▶ _THE PROBLEM_
Each entry has to be set down again with no alteration.
(RECORDS FOR THIS TASK begins)
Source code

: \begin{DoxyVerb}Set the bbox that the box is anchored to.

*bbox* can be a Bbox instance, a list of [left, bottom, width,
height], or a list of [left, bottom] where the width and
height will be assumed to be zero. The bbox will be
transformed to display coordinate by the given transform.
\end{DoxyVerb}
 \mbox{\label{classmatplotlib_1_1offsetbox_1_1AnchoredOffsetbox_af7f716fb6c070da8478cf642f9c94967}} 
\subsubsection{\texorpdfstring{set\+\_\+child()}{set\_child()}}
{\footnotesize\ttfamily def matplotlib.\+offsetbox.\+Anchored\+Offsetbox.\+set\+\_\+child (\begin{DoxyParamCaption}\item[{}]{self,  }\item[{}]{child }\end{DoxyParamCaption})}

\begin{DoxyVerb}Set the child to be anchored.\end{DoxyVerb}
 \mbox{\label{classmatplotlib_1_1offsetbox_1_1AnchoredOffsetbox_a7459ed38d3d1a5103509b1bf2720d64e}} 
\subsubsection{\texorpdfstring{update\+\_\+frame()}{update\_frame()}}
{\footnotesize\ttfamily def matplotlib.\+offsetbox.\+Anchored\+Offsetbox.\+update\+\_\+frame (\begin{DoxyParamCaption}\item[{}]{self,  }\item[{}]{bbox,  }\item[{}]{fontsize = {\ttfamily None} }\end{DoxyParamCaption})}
(RECORDS FOR THIS TASK ends)
▶ _REPLY_
Source code

: \begin{DoxyVerb}Set the bbox that the box is anchored to.

*bbox* can be a Bbox instance, a list of [left, bottom, width,
height], or a list of [left, bottom] where the width and
height will be assumed to be zero. The bbox will be
transformed to display coordinate by the given transform.
\end{DoxyVerb}
 \mbox{\label{classmatplotlib_1_1offsetbox_1_1AnchoredOffsetbox_af7f716fb6c070da8478cf642f9c94967}} 
\subsubsection{\texorpdfstring{set\+\_\+child()}{set\_child()}}
{\footnotesize\ttfamily def matplotlib.\+offsetbox.\+Anchored\+Offsetbox.\+set\+\_\+child (\begin{DoxyParamCaption}\item[{}]{self,  }\item[{}]{child }\end{DoxyParamCaption})}

\begin{DoxyVerb}Set the child to be anchored.\end{DoxyVerb}
 \mbox{\label{classmatplotlib_1_1offsetbox_1_1AnchoredOffsetbox_a7459ed38d3d1a5103509b1bf2720d64e}} 
\subsubsection{\texorpdfstring{update\+\_\+frame()}{update\_frame()}}
{\footnotesize\ttfamily def matplotlib.\+offsetbox.\+Anchored\+Offsetbox.\+update\+\_\+frame (\begin{DoxyParamCaption}\item[{}]{self,  }\item[{}]{bbox,  }\item[{}]{fontsize = {\ttfamily None} }\end{DoxyParamCaption})}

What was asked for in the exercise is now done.